→ Exercise
Pictures stay out. Everything else in the entries is copied exactly.

→ Records for processing

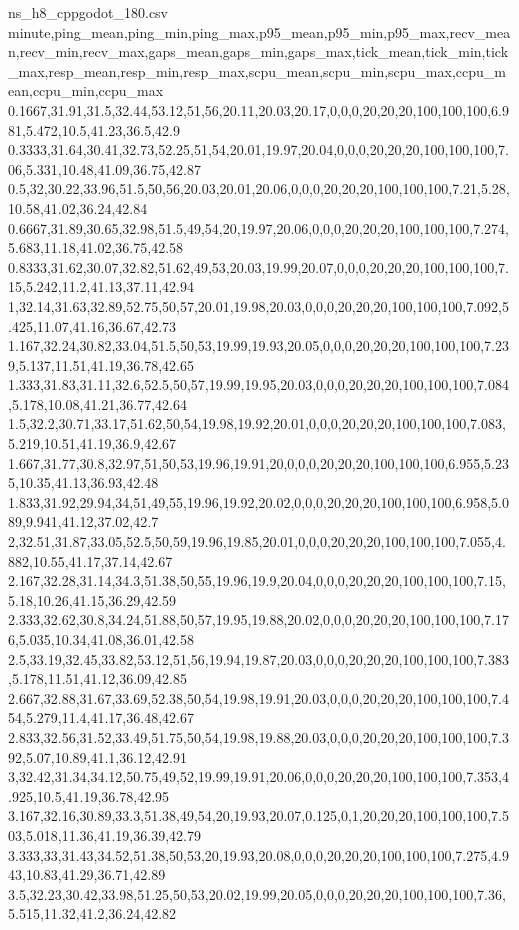 \begin{filecontents*}[overwrite]{ns_h8_cppgodot_180.csv}
minute,ping_mean,ping_min,ping_max,p95_mean,p95_min,p95_max,recv_mean,recv_min,recv_max,gaps_mean,gaps_min,gaps_max,tick_mean,tick_min,tick_max,resp_mean,resp_min,resp_max,scpu_mean,scpu_min,scpu_max,ccpu_mean,ccpu_min,ccpu_max
0.1667,31.91,31.5,32.44,53.12,51,56,20.11,20.03,20.17,0,0,0,20,20,20,100,100,100,6.981,5.472,10.5,41.23,36.5,42.9
0.3333,31.64,30.41,32.73,52.25,51,54,20.01,19.97,20.04,0,0,0,20,20,20,100,100,100,7.06,5.331,10.48,41.09,36.75,42.87
0.5,32,30.22,33.96,51.5,50,56,20.03,20.01,20.06,0,0,0,20,20,20,100,100,100,7.21,5.28,10.58,41.02,36.24,42.84
0.6667,31.89,30.65,32.98,51.5,49,54,20,19.97,20.06,0,0,0,20,20,20,100,100,100,7.274,5.683,11.18,41.02,36.75,42.58
0.8333,31.62,30.07,32.82,51.62,49,53,20.03,19.99,20.07,0,0,0,20,20,20,100,100,100,7.15,5.242,11.2,41.13,37.11,42.94
1,32.14,31.63,32.89,52.75,50,57,20.01,19.98,20.03,0,0,0,20,20,20,100,100,100,7.092,5.425,11.07,41.16,36.67,42.73
1.167,32.24,30.82,33.04,51.5,50,53,19.99,19.93,20.05,0,0,0,20,20,20,100,100,100,7.239,5.137,11.51,41.19,36.78,42.65
1.333,31.83,31.11,32.6,52.5,50,57,19.99,19.95,20.03,0,0,0,20,20,20,100,100,100,7.084,5.178,10.08,41.21,36.77,42.64
1.5,32.2,30.71,33.17,51.62,50,54,19.98,19.92,20.01,0,0,0,20,20,20,100,100,100,7.083,5.219,10.51,41.19,36.9,42.67
1.667,31.77,30.8,32.97,51,50,53,19.96,19.91,20,0,0,0,20,20,20,100,100,100,6.955,5.235,10.35,41.13,36.93,42.48
1.833,31.92,29.94,34,51,49,55,19.96,19.92,20.02,0,0,0,20,20,20,100,100,100,6.958,5.089,9.941,41.12,37.02,42.7
2,32.51,31.87,33.05,52.5,50,59,19.96,19.85,20.01,0,0,0,20,20,20,100,100,100,7.055,4.882,10.55,41.17,37.14,42.67
2.167,32.28,31.14,34.3,51.38,50,55,19.96,19.9,20.04,0,0,0,20,20,20,100,100,100,7.15,5.18,10.26,41.15,36.29,42.59
2.333,32.62,30.8,34.24,51.88,50,57,19.95,19.88,20.02,0,0,0,20,20,20,100,100,100,7.176,5.035,10.34,41.08,36.01,42.58
2.5,33.19,32.45,33.82,53.12,51,56,19.94,19.87,20.03,0,0,0,20,20,20,100,100,100,7.383,5.178,11.51,41.12,36.09,42.85
2.667,32.88,31.67,33.69,52.38,50,54,19.98,19.91,20.03,0,0,0,20,20,20,100,100,100,7.454,5.279,11.4,41.17,36.48,42.67
2.833,32.56,31.52,33.49,51.75,50,54,19.98,19.88,20.03,0,0,0,20,20,20,100,100,100,7.392,5.07,10.89,41.1,36.12,42.91
3,32.42,31.34,34.12,50.75,49,52,19.99,19.91,20.06,0,0,0,20,20,20,100,100,100,7.353,4.925,10.5,41.19,36.78,42.95
3.167,32.16,30.89,33.3,51.38,49,54,20,19.93,20.07,0.125,0,1,20,20,20,100,100,100,7.503,5.018,11.36,41.19,36.39,42.79
3.333,33,31.43,34.52,51.38,50,53,20,19.93,20.08,0,0,0,20,20,20,100,100,100,7.275,4.943,10.83,41.29,36.71,42.89
3.5,32.23,30.42,33.98,51.25,50,53,20.02,19.99,20.05,0,0,0,20,20,20,100,100,100,7.36,5.515,11.32,41.2,36.24,42.82

\end{filecontents*}
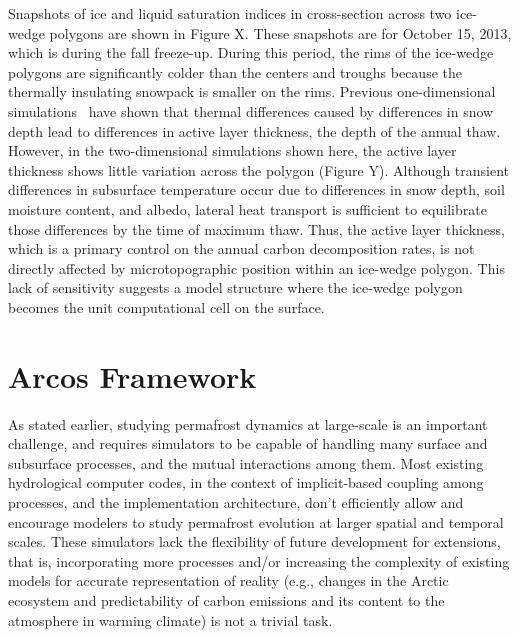 \documentclass[review]{elsarticle}
\begin{document}
Snapshots of ice and liquid saturation indices in cross-section across two ice-wedge polygons are shown in Figure X. These snapshots are for October 15, 2013, which is during the fall freeze-up. During this period, the rims of the ice-wedge polygons are significantly colder than the centers and troughs because the thermally insulating snowpack is smaller on the rims. Previous one-dimensional simulations~\cite{atchley2016} have shown that thermal differences caused by differences in snow depth lead to differences in active layer thickness, the depth of the annual thaw. However, in the two-dimensional simulations shown here, the active layer thickness shows little variation across the polygon (Figure Y). Although transient differences in subsurface temperature occur due to differences in snow depth, soil moisture content, and albedo, lateral heat transport is sufficient to equilibrate those differences by the time of maximum thaw. Thus, the active layer thickness, which is a primary control on the annual carbon decomposition rates, is not directly affected by microtopographic position within an ice-wedge polygon. This lack of sensitivity suggests a model structure where the ice-wedge polygon becomes the unit computational cell on the surface. 

\section{Arcos Framework}\label{arcos-framework}

As stated earlier, studying permafrost dynamics at large-scale is an important challenge, and requires simulators to be capable of handling many surface and subsurface processes, and the mutual interactions among them. Most existing hydrological computer codes, in the context of implicit-based coupling among processes, and the implementation architecture, don't efficiently allow and encourage modelers to study permafrost evolution at larger spatial and temporal scales. These simulators lack the flexibility of future development for extensions, that is, incorporating more processes and/or increasing the complexity of existing models for accurate representation of reality (e.g., changes in the Arctic ecosystem and predictability of carbon emissions and its content to the atmosphere in warming climate) is not a trivial task.
\end{document}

→ Response
 \begin{filecontents*}[overwrite]{ns_h8_cppgodot_180.csv}
minute,ping_mean,ping_min,ping_max,p95_mean,p95_min,p95_max,recv_mean,recv_min,recv_max,gaps_mean,gaps_min,gaps_max,tick_mean,tick_min,tick_max,resp_mean,resp_min,resp_max,scpu_mean,scpu_min,scpu_max,ccpu_mean,ccpu_min,ccpu_max
0.1667,31.91,31.5,32.44,53.12,51,56,20.11,20.03,20.17,0,0,0,20,20,20,100,100,100,6.981,5.472,10.5,41.23,36.5,42.9
0.3333,31.64,30.41,32.73,52.25,51,54,20.01,19.97,20.04,0,0,0,20,20,20,100,100,100,7.06,5.331,10.48,41.09,36.75,42.87
0.5,32,30.22,33.96,51.5,50,56,20.03,20.01,20.06,0,0,0,20,20,20,100,100,100,7.21,5.28,10.58,41.02,36.24,42.84
0.6667,31.89,30.65,32.98,51.5,49,54,20,19.97,20.06,0,0,0,20,20,20,100,100,100,7.274,5.683,11.18,41.02,36.75,42.58
0.8333,31.62,30.07,32.82,51.62,49,53,20.03,19.99,20.07,0,0,0,20,20,20,100,100,100,7.15,5.242,11.2,41.13,37.11,42.94
1,32.14,31.63,32.89,52.75,50,57,20.01,19.98,20.03,0,0,0,20,20,20,100,100,100,7.092,5.425,11.07,41.16,36.67,42.73
1.167,32.24,30.82,33.04,51.5,50,53,19.99,19.93,20.05,0,0,0,20,20,20,100,100,100,7.239,5.137,11.51,41.19,36.78,42.65
1.333,31.83,31.11,32.6,52.5,50,57,19.99,19.95,20.03,0,0,0,20,20,20,100,100,100,7.084,5.178,10.08,41.21,36.77,42.64
1.5,32.2,30.71,33.17,51.62,50,54,19.98,19.92,20.01,0,0,0,20,20,20,100,100,100,7.083,5.219,10.51,41.19,36.9,42.67
1.667,31.77,30.8,32.97,51,50,53,19.96,19.91,20,0,0,0,20,20,20,100,100,100,6.955,5.235,10.35,41.13,36.93,42.48
1.833,31.92,29.94,34,51,49,55,19.96,19.92,20.02,0,0,0,20,20,20,100,100,100,6.958,5.089,9.941,41.12,37.02,42.7
2,32.51,31.87,33.05,52.5,50,59,19.96,19.85,20.01,0,0,0,20,20,20,100,100,100,7.055,4.882,10.55,41.17,37.14,42.67
2.167,32.28,31.14,34.3,51.38,50,55,19.96,19.9,20.04,0,0,0,20,20,20,100,100,100,7.15,5.18,10.26,41.15,36.29,42.59
2.333,32.62,30.8,34.24,51.88,50,57,19.95,19.88,20.02,0,0,0,20,20,20,100,100,100,7.176,5.035,10.34,41.08,36.01,42.58
2.5,33.19,32.45,33.82,53.12,51,56,19.94,19.87,20.03,0,0,0,20,20,20,100,100,100,7.383,5.178,11.51,41.12,36.09,42.85
2.667,32.88,31.67,33.69,52.38,50,54,19.98,19.91,20.03,0,0,0,20,20,20,100,100,100,7.454,5.279,11.4,41.17,36.48,42.67
2.833,32.56,31.52,33.49,51.75,50,54,19.98,19.88,20.03,0,0,0,20,20,20,100,100,100,7.392,5.07,10.89,41.1,36.12,42.91
3,32.42,31.34,34.12,50.75,49,52,19.99,19.91,20.06,0,0,0,20,20,20,100,100,100,7.353,4.925,10.5,41.19,36.78,42.95
3.167,32.16,30.89,33.3,51.38,49,54,20,19.93,20.07,0.125,0,1,20,20,20,100,100,100,7.503,5.018,11.36,41.19,36.39,42.79
3.333,33,31.43,34.52,51.38,50,53,20,19.93,20.08,0,0,0,20,20,20,100,100,100,7.275,4.943,10.83,41.29,36.71,42.89
3.5,32.23,30.42,33.98,51.25,50,53,20.02,19.99,20.05,0,0,0,20,20,20,100,100,100,7.36,5.515,11.32,41.2,36.24,42.82

\end{filecontents*}
 \documentclass[review]{elsarticle}
\begin{document}
Snapshots of ice and liquid saturation indices in cross-section across two ice-wedge polygons are shown in Figure X. These snapshots are for October 15, 2013, which is during the fall freeze-up. During this period, the rims of the ice-wedge polygons are significantly colder than the centers and troughs because the thermally insulating snowpack is smaller on the rims. Previous one-dimensional simulations~\cite{atchley2016} have shown that thermal differences caused by differences in snow depth lead to differences in active layer thickness, the depth of the annual thaw. However, in the two-dimensional simulations shown here, the active layer thickness shows little variation across the polygon (Figure Y). Although transient differences in subsurface temperature occur due to differences in snow depth, soil moisture content, and albedo, lateral heat transport is sufficient to equilibrate those differences by the time of maximum thaw. Thus, the active layer thickness, which is a primary control on the annual carbon decomposition rates, is not directly affected by microtopographic position within an ice-wedge polygon. This lack of sensitivity suggests a model structure where the ice-wedge polygon becomes the unit computational cell on the surface. 

\section{Arcos Framework}\label{arcos-framework}

As stated earlier, studying permafrost dynamics at large-scale is an important challenge, and requires simulators to be capable of handling many surface and subsurface processes, and the mutual interactions among them. Most existing hydrological computer codes, in the context of implicit-based coupling among processes, and the implementation architecture, don't efficiently allow and encourage modelers to study permafrost evolution at larger spatial and temporal scales. These simulators lack the flexibility of future development for extensions, that is, incorporating more processes and/or increasing the complexity of existing models for accurate representation of reality (e.g., changes in the Arctic ecosystem and predictability of carbon emissions and its content to the atmosphere in warming climate) is not a trivial task.
\end{document}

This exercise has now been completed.